The question code assumes that the category selection probabilities should be evenly distributed, but that has a side-effect: if we only allow one symbol - say, an underscore - but have three categories, one third of the output characters will tend to be underscores. Is that sensible? A solution that's both simpler and (depending on your interpretation) produces a more expected probability distribution is to produce a superset of ALL_CHARS from the union of each character class set, and issue a single call to choices(ALL_CHARS, k=n).

Random Data in Python

As a progression,

replace random.randint(a=0, b=2) with random.randrange(3) so that we can take advantage of half-open intervals; but really,
get rid of the individual-character randint() calls and the loop, and replace with a single, non-looped call to my_system_random.choices(ALL_CHARS, k=n).

User interface

Usability

Don't use a Tk label. Instead, use an Entry so that the user can copy the text. Again from the NIST summary, it encourages use of the clipboard:

Allow Password "Paste-In"

If passwords are easier to enter, your users are more likely to use a longer, more complex password in the first place (which is more secure). That’s where "paste-in" password functionality is now advantageous — if entering passwords is as simple as copying and pasting them into a password field; it encourages safer behavior.
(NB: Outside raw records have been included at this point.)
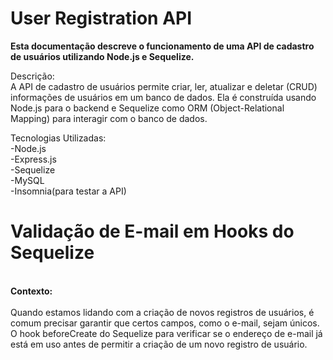 <h1>User Registration API</h1>

<strong>Esta documentação descreve o funcionamento de uma API de cadastro de usuários utilizando Node.js e Sequelize.</strong>

Descrição: <br>
A API de cadastro de usuários permite criar, ler, atualizar e deletar (CRUD) informações de usuários em um banco de dados. Ela é construída usando Node.js para o backend e Sequelize como ORM (Object-Relational Mapping) para interagir com o banco de dados.

Tecnologias Utilizadas: <br>
-Node.js <br>
-Express.js <br>
-Sequelize <br>
-MySQL <br>
-Insomnia(para testar a API)

<h1>Validação de E-mail em Hooks do Sequelize</h1>
<br>
<strong>Contexto:</strong> <br>
<br>
Quando estamos lidando com a criação de novos registros de usuários, é comum precisar garantir que certos campos, como o e-mail, sejam únicos. O hook beforeCreate do Sequelize para verificar se o endereço de e-mail já está em uso antes de permitir a criação de um novo registro de usuário.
This is especially important considering how many passwords the average person has to remember these days and the tools people are using to manage them all.

The Entry should also be editable: in the end, the user (and not the program) is in the best position to understand whether the password complies with requirements of the target authentication entry system, so should be able to adjust accordingly.

Peek Safety

In ask_user_terminal()'s confirmation loop, the password is exposed to over-the-shoulder spying. In a crowded café or airport someone may see it. We can limit this exposure by

Initially showing the user the password,
Prompting the user to continue once they have safely recorded or memorized the password,
Clearing the screen, and then
Using getpass instead of input to collect the confirmation password.

getpass configures the console to disable echo to make such spying impossible. This approach is typical in the Linux/Unix world.

In the case of tkinter, create an Entry with show='*'. Make a Show button that, when depressed, calls entry.configure(show=''), and when released, calls entry.configure(show='*'). This is also peek-safe and is an easy and typical way to allow users to choose the exact amount of exposure time.

Loose Coupling

Rather than calling label.configure(text=), associate label (the user interface) with a StringVar (the data path). In the replace_password handler, only interact with the StringVar and not the label.

Performance

Performance is generally not a concern for applications of this kind. As a result, most attempts at making this application faster can be considered premature optimization. Most CPU-bound tasks in the application are so fast as to be imperceptible by the user. The only time they may become noticeable is if you intend to extend this application to generate millions of passwords (for a rainbow table, etc.).

SystemRandom is a powerful high-level abstraction on os.urandom which is itself an abstraction on the operating system's best source of secure random generation, often the Linux kernel's getrandom() and its fallback the urandom device, or Windows BCryptGenRandom. urandom is fast:

A read from the /dev/urandom device will not block waiting for more entropy.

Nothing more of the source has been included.